One student had family in Greenfield whose home was damaged and a tornado that traveled by Ames passed close to where Gallus’ son was, so the group decided to take the rest of the day to recoup at home or in Ames.

The next two days didn’t include chasing. The first was spent driving and the second was filled with visits to the national Storm Prediction Center and Twistex Memorial, both in Oklahoma. The memorial is dedicated to storm chasers who died during a tornado in El Reno in 2013.

While they were down south, the group couldn’t resist a stop to the town made famous by the movie “Twister,” Wakita. They visited the movie museum and launched two weather balloons at the behest of the storm prediction center, one of which Gallus said made it almost to the stratosphere.

When chasing storms later in the day proved unsuccessful for tornado spotting, the crew decided to start making for Joplin, where they would end up spending their last day. Though the group had a rule to not chase storms at night, they witnessed plenty on their embattled drive to Missouri. Supercell storms and tornadoes cut the cars off from their planned routes and even each other for a while. They weren’t able to reach their hotel until nearly 4 a.m.

Remembering the aftermath

With a physically and mentally exhausting week behind them, the students and instructors decided to spend their last day visiting a memorial in Joplin built in memory of the more than 150 people lost in an EF-5 tornado that went through the town in 2011. For Gallus, who had visited the town just a few days after the tornado hit, this visit provided closure.

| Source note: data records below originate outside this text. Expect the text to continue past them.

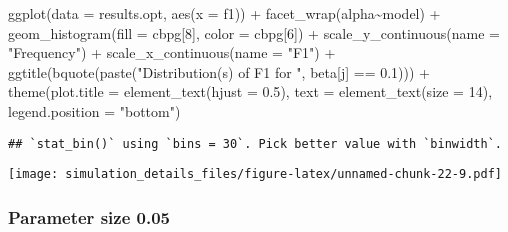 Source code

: \documentclass[
]{article}
\newenvironment{Shaded}{\begin{snugshade}}{\end{snugshade}}
\newcommand{\AttributeTok}[1]{\textcolor[rgb]{0.77,0.63,0.00}{#1}}
\newcommand{\DecValTok}[1]{\textcolor[rgb]{0.00,0.00,0.81}{#1}}
\newcommand{\FloatTok}[1]{\textcolor[rgb]{0.00,0.00,0.81}{#1}}
\newcommand{\FunctionTok}[1]{\textcolor[rgb]{0.00,0.00,0.00}{#1}}
\newcommand{\NormalTok}[1]{#1}
\newcommand{\SpecialCharTok}[1]{\textcolor[rgb]{0.00,0.00,0.00}{#1}}
\newcommand{\StringTok}[1]{\textcolor[rgb]{0.31,0.60,0.02}{#1}}
\begin{document}
\begin{Shaded}
\begin{Highlighting}[]
\FunctionTok{ggplot}\NormalTok{(}\AttributeTok{data =}\NormalTok{ results.opt,}
       \FunctionTok{aes}\NormalTok{(}\AttributeTok{x =}\NormalTok{ f1)) }\SpecialCharTok{+}
  \FunctionTok{facet\_wrap}\NormalTok{(alpha}\SpecialCharTok{\textasciitilde{}}\NormalTok{model) }\SpecialCharTok{+}
  \FunctionTok{geom\_histogram}\NormalTok{(}\AttributeTok{fill =}\NormalTok{ cbpg[}\DecValTok{8}\NormalTok{], }\AttributeTok{color =}\NormalTok{ cbpg[}\DecValTok{6}\NormalTok{]) }\SpecialCharTok{+}
  \FunctionTok{scale\_y\_continuous}\NormalTok{(}\AttributeTok{name =} \StringTok{"Frequency"}\NormalTok{) }\SpecialCharTok{+}
  \FunctionTok{scale\_x\_continuous}\NormalTok{(}\AttributeTok{name =} \StringTok{"F1"}\NormalTok{) }\SpecialCharTok{+}
  \FunctionTok{ggtitle}\NormalTok{(}\FunctionTok{bquote}\NormalTok{(}\FunctionTok{paste}\NormalTok{(}\StringTok{"Distribution(s) of F1 for "}\NormalTok{, beta[j] }\SpecialCharTok{==} \FloatTok{0.1}\NormalTok{))) }\SpecialCharTok{+}
  \FunctionTok{theme}\NormalTok{(}\AttributeTok{plot.title =} \FunctionTok{element\_text}\NormalTok{(}\AttributeTok{hjust =} \FloatTok{0.5}\NormalTok{), }
        \AttributeTok{text =} \FunctionTok{element\_text}\NormalTok{(}\AttributeTok{size =} \DecValTok{14}\NormalTok{),}
        \AttributeTok{legend.position =} \StringTok{"bottom"}\NormalTok{)}
\end{Highlighting}
\end{Shaded}

\begin{verbatim}
## `stat_bin()` using `bins = 30`. Pick better value with `binwidth`.
\end{verbatim}

\texttt{[image: simulation\_details\_files/figure-latex/unnamed-chunk-22-9.pdf]}

\hypertarget{parameter-size-0.05}{%
\subsubsection{Parameter size 0.05}\label{parameter-size-0.05}}
\end{document}
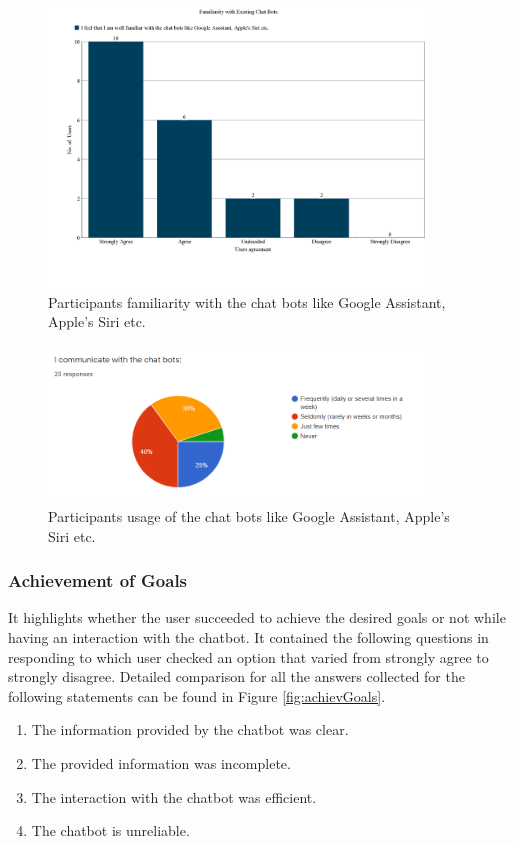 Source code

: \begin{figure}[!h]
    \centering
    \includegraphics[width=0.9\textwidth]{img/Familiraity_Updated.PNG}
    \caption{Participants familiarity with the chat bots like Google Assistant, Apple's Siri etc.}
    \label{fig:familiarity}
\end{figure}

\begin{figure}[!h]
    \centering
    \includegraphics[width=0.9\textwidth]{img/Communicate_Chatbots_Result.PNG}
    \caption{Participants usage of the chat bots like Google Assistant, Apple's Siri etc.}
    \label{fig:commChatRes}
\end{figure}

\subsubsection*{Achievement of Goals}
It highlights whether the user succeeded to achieve the desired goals or not while having an interaction with the chatbot. It contained the following questions in responding to which user checked an option that varied from strongly agree to strongly disagree. Detailed comparison for all the answers collected for the following statements can be found in Figure \ref{fig:achievGoals}.
\begin{enumerate}
    \item The information provided by the chatbot was clear.
    \item The provided information was incomplete.
    \item The interaction with the chatbot was efficient.
    \item The chatbot is unreliable.
\end{enumerate}

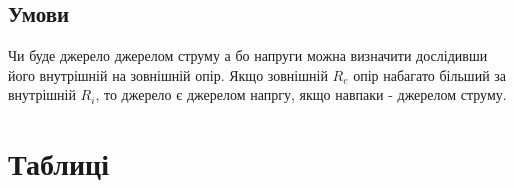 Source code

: \documentclass[a4paper,12pt]{article}
\begin{document}
\begin{justify}
	\subsection{Умови}
	Чи буде джерело джерелом струму а бо напруги можна визначити дослідивши його внутрішній на зовнішній опір. Якщо зовнішній $R_e$ опір набагато більший за внутрішній $R_i$, то джерело є джерелом напргу, якщо навпаки - джерелом струму.
	
\end{justify}


	\newpage
	\recalctypearea
	\section{Таблиці}
\end{document}
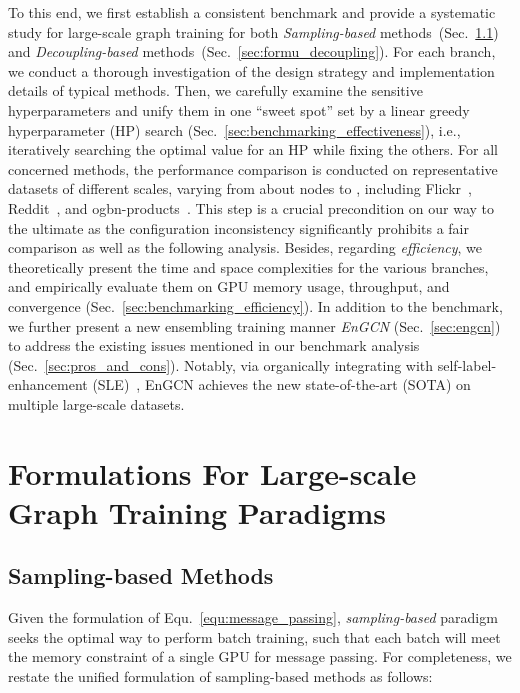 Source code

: \message{ !name(main.tex)}\documentclass{article}
\begin{document}
To this end, we first establish a consistent benchmark and provide a systematic study for large-scale graph training for both \textit{Sampling-based} methods~(Sec.~\ref{sec:formu_sampling}) and \textit{Decoupling-based} methods~(Sec.~\ref{sec:formu_decoupling}). For each branch, we conduct a thorough investigation of the design strategy and implementation details of typical methods. Then, we carefully examine the sensitive hyperparameters and unify them in one ``sweet spot'' set by a linear greedy hyperparameter (HP) search (Sec.~\ref{sec:benchmarking_effectiveness}), i.e., iteratively searching the optimal value for an HP while fixing the others. For all concerned methods, the performance comparison is conducted on representative datasets of different scales, varying from about  nodes to , including Flickr~\citep{zeng2019graphsaint}, Reddit~\citep{hamilton2017inductive}, and ogbn-products~\citep{hu2020open}. This step is a crucial precondition on our way to the ultimate as the configuration inconsistency significantly prohibits a fair comparison as well as the following analysis. Besides, regarding \textit{efficiency}, we theoretically present the time and space complexities for the various branches, and empirically evaluate them on GPU memory usage, throughput, and convergence (Sec.~\ref{sec:benchmarking_efficiency}). In addition to the benchmark, we further present a new ensembling training manner \textit{EnGCN} (Sec.~\ref{sec:engcn}) to address the existing issues mentioned in our benchmark analysis (Sec.~\ref{sec:pros_and_cons}). Notably, via organically integrating with self-label-enhancement (SLE)~\cite{sun2021scalable}, EnGCN achieves the new state-of-the-art (SOTA) on multiple large-scale datasets.

\vspace{-1mm}
\section{Formulations For Large-scale Graph Training Paradigms}\label{sec:formulation}
\vspace{-2mm}
\subsection{Sampling-based Methods}\label{sec:formu_sampling}
\vspace{-2mm}
Given the formulation of Equ.~\eqref{equ:message_passing}, \textit{sampling-based} paradigm seeks the optimal way to perform batch training, such that each batch will meet the memory constraint of a single GPU for message passing. For completeness, we restate the unified formulation of sampling-based methods as follows:
\end{document}
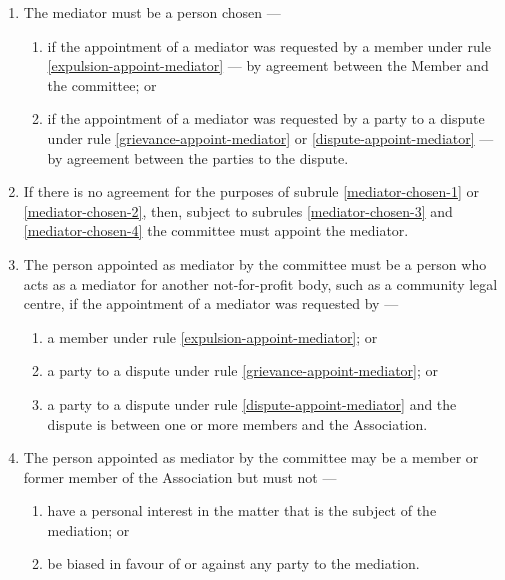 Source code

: \documentclass[../constitution.tex]{subfiles}
\begin{document}
\begin{enumerate}
\item The mediator must be a person chosen ---

  \begin{enumerate}
  
  \item if the appointment of a mediator was requested by a member under rule \ref{expulsion-appoint-mediator} --- by agreement between the Member and the committee; or \label{mediator-chosen-1}
  \item if the appointment of a mediator was requested by a party to a dispute under rule \ref{grievance-appoint-mediator} or \ref{dispute-appoint-mediator} --- by agreement between the parties to the dispute. \label{mediator-chosen-2}
  \end{enumerate}
\item If there is no agreement for the purposes of subrule \ref{mediator-chosen-1} or \ref{mediator-chosen-2}, then, subject to subrules \ref{mediator-chosen-3} and \ref{mediator-chosen-4} the committee must appoint the mediator.
\item The person appointed as mediator by the committee must be a person who acts as a mediator for another not-for-profit body, such as a community legal centre, if the appointment of a mediator was requested by --- \label{mediator-chosen-3}

  \begin{enumerate}
  
  \item a member under rule \ref{expulsion-appoint-mediator}; or
  \item a party to a dispute under rule \ref{grievance-appoint-mediator}; or
  \item a party to a dispute under rule \ref{dispute-appoint-mediator} and the dispute is between one or more members and the Association.
  \end{enumerate}
\item The person appointed as mediator by the committee may be a member or former member of the Association but must not --- \label{mediator-chosen-4}

  \begin{enumerate}
  
  \item have a personal interest in the matter that is the subject of the mediation; or
  \item be biased in favour of or against any party to the mediation.
  \end{enumerate}
\end{enumerate}
\end{document}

Maudlin said it was also a very emotional experience for the students, one the instructors helped them work through.

Maudlin had taken a decade-long hiatus from chasing after the El Reno tornado and another tornado resulted in destruction and death. She said she was struggling with the dichotomy of how beautiful and fascinating the phenomena is while still being so destructive. She began chasing again a couple of years ago.

“Our best chasing days are someone else’s worst days, and really trying to facilitate and talk through like big emotions around what they saw and what they experienced is something new for me as an educator,” Maudlin said.

When the class is held again, like the instructors hope to do, the memorials will hold a permanent stop on the group’s travel itinerary.

This trip provided both the students and instructors with new experiences, from weather balloon launches to multi-car chasing to even finding beds to sleep in on the fly. While he’d seen many tornadoes before this trip and will continue to chase in the future, Fowkes said every tornado he witnesses makes him realize just how small we are, and how much farther we need to go to understand this phenomenon.

“Everybody I think has a different experience next to a tornado and every tornado I see now it just reinforces the fact (that) we’ve got to spend the time, we’ve got to put forward the effort and figure out what’s going on with these things,” Fowkes said.